=== Requirement ===
No pictures go into the copy. Write out exactly the lines below from the one containing "However, line databases" through the one containing "However, larger organisms".

Plain-text document sources
#####
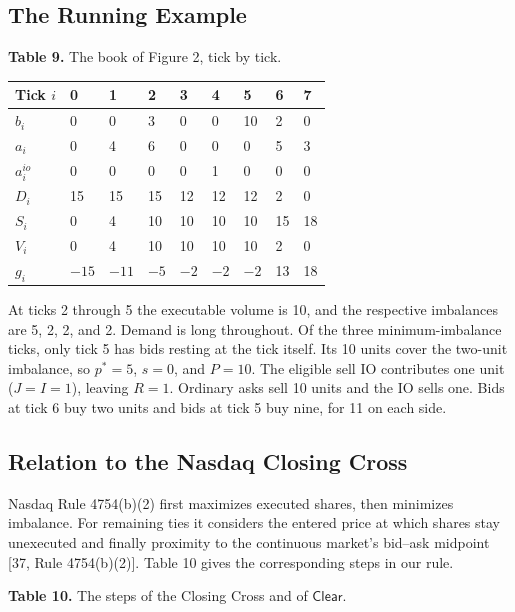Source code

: \subsection{The Running Example}

\textbf{Table 9.} The book of Figure 2, tick by tick.

\begin{longtable}[]{@{}lllllllll@{}}
\toprule\noalign{}
Tick \(i\) & 0 & 1 & 2 & 3 & 4 & 5 & 6 & 7 \\
\midrule\noalign{}
\endhead
\bottomrule\noalign{}
\endlastfoot
\(b_i\) & 0 & 0 & 3 & 0 & 0 & 10 & 2 & 0 \\
\(a_i\) & 0 & 4 & 6 & 0 & 0 & 0 & 5 & 3 \\
\(a^{io}_i\) & 0 & 0 & 0 & 0 & 1 & 0 & 0 & 0 \\
\(D_i\) & 15 & 15 & 15 & 12 & 12 & 12 & 2 & 0 \\
\(S_i\) & 0 & 4 & 10 & 10 & 10 & 10 & 15 & 18 \\
\(V_i\) & 0 & 4 & 10 & 10 & 10 & 10 & 2 & 0 \\
\(g_i\) & \(-15\) & \(-11\) & \(-5\) & \(-2\) & \(-2\) & \(-2\) & 13 & 18 \\
\end{longtable}

At ticks 2 through 5 the executable volume is 10, and the respective imbalances are 5, 2, 2, and 2. Demand is long throughout. Of the three minimum-imbalance ticks, only tick 5 has bids resting at the tick itself. Its 10 units cover the two-unit imbalance, so \(p^*=5\), \(s=0\), and \(P=10\). The eligible sell IO contributes one unit (\(J=I=1\)), leaving \(R=1\). Ordinary asks sell 10 units and the IO sells one. Bids at tick 6 buy two units and bids at tick 5 buy nine, for 11 on each side.

\subsection{Relation to the Nasdaq Closing Cross}

Nasdaq Rule 4754(b)(2) first maximizes executed shares, then minimizes imbalance. For remaining ties it considers the entered price at which shares stay unexecuted and finally proximity to the continuous market's bid--ask midpoint [37, Rule 4754(b)(2)]. Table 10 gives the corresponding steps in our rule.

\textbf{Table 10.} The steps of the Closing Cross and of \(\mathsf{Clear}\).

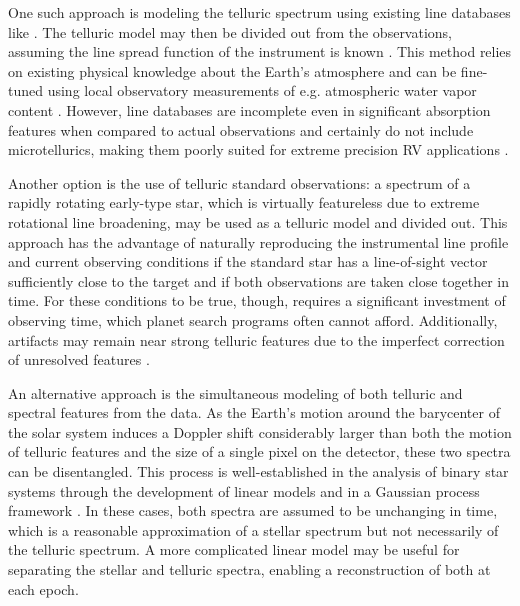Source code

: \documentclass[modern]{aastex62}
\begin{document}
One such approach is modeling the telluric spectrum using existing line databases like  \citep{HITRAN2016}. 
The telluric model may then be divided out from the observations, assuming the line spread function of the instrument is known \citep[e.g.][]{Seifahrt2010}. 
This method relies on existing physical knowledge about the Earth's atmosphere and can be fine-tuned using local observatory measurements of e.g. atmospheric water vapor content \citep{Baker2017}. 
However, line databases are incomplete even in significant absorption features when compared to actual observations and certainly do not include microtellurics, making them poorly suited for extreme precision RV applications \citep{Bertaux2014}.

Another option is the use of telluric standard observations: a spectrum of a rapidly rotating early-type star, which is virtually featureless due to extreme rotational line broadening, may be used as a telluric model and divided out. 
This approach has the advantage of naturally reproducing the instrumental line profile and current observing conditions if the standard star has a line-of-sight vector sufficiently close to the target and if both observations are taken close together in time. 
For these conditions to be true, though, requires a significant investment of observing time, which planet search programs often cannot afford. 
Additionally, artifacts may remain near strong telluric features due to the imperfect correction of unresolved features \citep{Bailey2007}.

An alternative approach is the simultaneous modeling of both telluric and spectral features from the data. 
As the Earth's motion around the barycenter of the solar system induces a Doppler shift considerably larger than both the motion of telluric features and the size of a single pixel on the detector, these two spectra can be disentangled.
This process is well-established in the analysis of binary star systems through the development of linear models
\citep[e.g.][]{Simon1994} and in a Gaussian process framework \citep{Czekala2017}.
In these cases, both spectra are assumed to be unchanging in time, which is a reasonable approximation of a stellar spectrum but not necessarily of the telluric spectrum.
A more complicated linear model may be useful for separating the stellar and telluric spectra, enabling a reconstruction of both at each epoch.

\end{document}
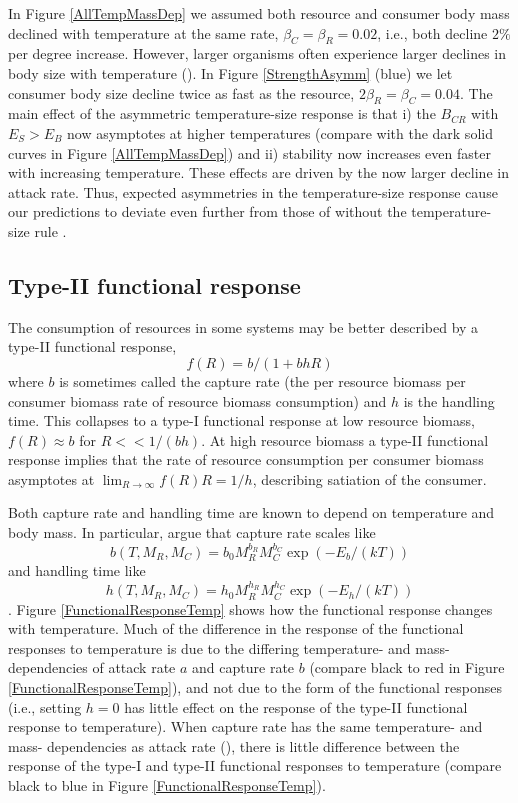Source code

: \documentclass[11pt]{article}
\begin{document}
In Figure \ref{AllTempMassDep} we assumed both resource and consumer body mass declined with temperature at the same rate, $\beta_C = \beta_R = 0.02$, i.e., both decline $2\%$ per degree increase.
However, larger organisms often experience larger declines in body size with temperature (\cite{Forster2012}).
In Figure \ref{StrengthAsymm} (blue) we let consumer body size decline twice as fast as the resource, $2 \beta_R = \beta_C = 0.04$.
The main effect of the asymmetric temperature-size response is that i) the $B_{CR}$ with $E_S > E_B$ now asymptotes at higher temperatures (compare with the dark solid curves in Figure \ref{AllTempMassDep}) and ii) stability now increases even faster with increasing temperature.
These effects are driven by the now larger decline in attack rate.
Thus, expected asymmetries in the temperature-size response cause our predictions to deviate even further from those of without the temperature-size rule \citep{Gilbert2014}.

\subsection*{Type-II functional response}

The consumption of resources in some systems may be better described by a type-II functional response, \[f(R) = b / (1 + b h R)\] where $b$ is sometimes called the capture rate (the per resource biomass per consumer biomass rate of resource biomass consumption) and $h$ is the handling time.
This collapses to a type-I functional response at low resource biomass, $f(R) \approx b$ for $R << 1/(b h)$.
At high resource biomass a type-II functional response implies that the rate of resource consumption per consumer biomass asymptotes at $\lim_{R\rightarrow\infty}f(R) R = 1/h$, describing satiation of the consumer.

Both capture rate and handling time are known to depend on temperature and body mass.
In particular, \cite{Rall2012} argue that capture rate scales like 
\[b(T, M_R, M_C) = b_0 M_R^{b_R} M_C^{b_C} \exp(-E_b/(k T))\]
and handling time like 
\[h(T, M_R, M_C) = h_0 M_R^{h_R} M_C^{h_C} \exp(-E_h/(k T))\].
Figure \ref{FunctionalResponseTemp} shows how the functional response changes with temperature.
Much of the difference in the response of the functional responses to temperature is due to the differing temperature- and mass- dependencies of attack rate $a$ and capture rate $b$ (compare black to red in Figure \ref{FunctionalResponseTemp}), and not due to the form of the functional responses (i.e., setting $h=0$ has little effect on the response of the type-II functional response to temperature).
When capture rate has the same temperature- and mass- dependencies as attack rate (\cite{Gilbert2014}), there is little difference between the response of the type-I and type-II functional responses to temperature (compare black to blue in Figure \ref{FunctionalResponseTemp}).
\end{document}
#####
=== Response to the task ===
However, line databases are incomplete even in significant absorption features when compared to actual observations and certainly do not include microtellurics, making them poorly suited for extreme precision RV applications \citep{Bertaux2014}.

Another option is the use of telluric standard observations: a spectrum of a rapidly rotating early-type star, which is virtually featureless due to extreme rotational line broadening, may be used as a telluric model and divided out. 
This approach has the advantage of naturally reproducing the instrumental line profile and current observing conditions if the standard star has a line-of-sight vector sufficiently close to the target and if both observations are taken close together in time. 
For these conditions to be true, though, requires a significant investment of observing time, which planet search programs often cannot afford. 
Additionally, artifacts may remain near strong telluric features due to the imperfect correction of unresolved features \citep{Bailey2007}.

An alternative approach is the simultaneous modeling of both telluric and spectral features from the data. 
As the Earth's motion around the barycenter of the solar system induces a Doppler shift considerably larger than both the motion of telluric features and the size of a single pixel on the detector, these two spectra can be disentangled.
This process is well-established in the analysis of binary star systems through the development of linear models
\citep[e.g.][]{Simon1994} and in a Gaussian process framework \citep{Czekala2017}.
In these cases, both spectra are assumed to be unchanging in time, which is a reasonable approximation of a stellar spectrum but not necessarily of the telluric spectrum.
A more complicated linear model may be useful for separating the stellar and telluric spectra, enabling a reconstruction of both at each epoch.

\end{document}
Source code

: \documentclass[11pt]{article}
\begin{document}
In Figure \ref{AllTempMassDep} we assumed both resource and consumer body mass declined with temperature at the same rate, $\beta_C = \beta_R = 0.02$, i.e., both decline $2\%$ per degree increase.
However, larger organisms often experience larger declines in body size with temperature (\cite{Forster2012}).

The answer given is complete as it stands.